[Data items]
=== Section Start ===
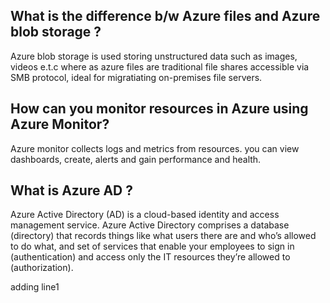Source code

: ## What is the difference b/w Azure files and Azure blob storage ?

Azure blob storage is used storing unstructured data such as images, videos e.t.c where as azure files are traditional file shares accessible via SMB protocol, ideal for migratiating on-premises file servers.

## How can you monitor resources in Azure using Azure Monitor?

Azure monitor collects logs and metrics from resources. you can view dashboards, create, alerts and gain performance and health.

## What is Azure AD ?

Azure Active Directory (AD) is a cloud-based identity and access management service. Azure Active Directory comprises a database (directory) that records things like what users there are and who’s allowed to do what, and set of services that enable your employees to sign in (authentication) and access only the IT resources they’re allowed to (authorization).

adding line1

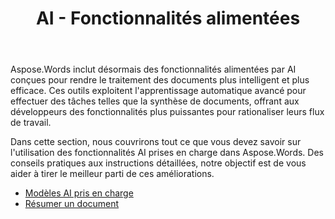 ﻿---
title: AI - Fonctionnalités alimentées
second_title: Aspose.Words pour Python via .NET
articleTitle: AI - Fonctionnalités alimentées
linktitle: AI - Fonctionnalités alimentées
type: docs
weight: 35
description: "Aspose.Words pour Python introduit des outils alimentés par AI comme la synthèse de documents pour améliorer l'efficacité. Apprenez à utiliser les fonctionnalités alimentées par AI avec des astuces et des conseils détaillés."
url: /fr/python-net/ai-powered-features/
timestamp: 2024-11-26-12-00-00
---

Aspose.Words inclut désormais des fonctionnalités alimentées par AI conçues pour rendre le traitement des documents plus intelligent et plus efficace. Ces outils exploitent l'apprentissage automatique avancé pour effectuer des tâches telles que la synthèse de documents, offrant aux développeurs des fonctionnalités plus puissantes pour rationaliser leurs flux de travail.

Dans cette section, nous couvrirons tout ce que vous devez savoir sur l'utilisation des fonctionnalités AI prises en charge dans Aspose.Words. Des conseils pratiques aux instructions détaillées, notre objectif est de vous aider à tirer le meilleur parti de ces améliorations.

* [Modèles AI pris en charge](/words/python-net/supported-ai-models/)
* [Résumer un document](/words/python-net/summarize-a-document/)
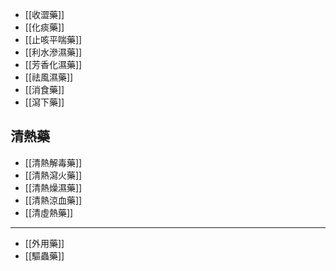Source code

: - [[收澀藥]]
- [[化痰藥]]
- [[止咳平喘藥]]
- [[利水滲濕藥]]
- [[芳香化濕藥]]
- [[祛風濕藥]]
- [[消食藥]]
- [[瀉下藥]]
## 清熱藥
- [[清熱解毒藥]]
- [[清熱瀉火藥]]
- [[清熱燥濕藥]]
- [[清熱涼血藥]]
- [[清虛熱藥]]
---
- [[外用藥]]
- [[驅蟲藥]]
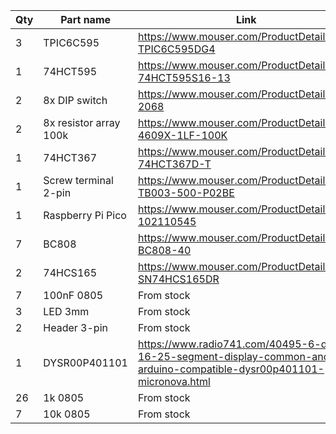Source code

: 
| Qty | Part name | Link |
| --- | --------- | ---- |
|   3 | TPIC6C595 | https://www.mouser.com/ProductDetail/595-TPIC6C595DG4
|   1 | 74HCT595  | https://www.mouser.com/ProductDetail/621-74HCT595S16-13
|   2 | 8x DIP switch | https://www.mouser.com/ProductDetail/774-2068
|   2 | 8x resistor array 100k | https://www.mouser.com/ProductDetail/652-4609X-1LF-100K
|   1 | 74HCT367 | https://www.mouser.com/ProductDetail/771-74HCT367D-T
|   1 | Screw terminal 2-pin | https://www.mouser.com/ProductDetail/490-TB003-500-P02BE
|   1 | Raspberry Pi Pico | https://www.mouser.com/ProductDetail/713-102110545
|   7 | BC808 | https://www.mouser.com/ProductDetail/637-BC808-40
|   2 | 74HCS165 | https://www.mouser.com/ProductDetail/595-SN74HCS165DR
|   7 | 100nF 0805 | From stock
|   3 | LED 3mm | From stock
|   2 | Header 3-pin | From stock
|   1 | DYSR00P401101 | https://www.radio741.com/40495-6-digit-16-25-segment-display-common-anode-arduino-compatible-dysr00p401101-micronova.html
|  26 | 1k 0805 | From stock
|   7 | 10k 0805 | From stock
=== Section End ===
For each line in the data that contains the string "files", give a copy of that line.

Solution below
: ## What is the difference b/w Azure files and Azure blob storage ?
Azure blob storage is used storing unstructured data such as images, videos e.t.c where as azure files are traditional file shares accessible via SMB protocol, ideal for migratiating on-premises file servers.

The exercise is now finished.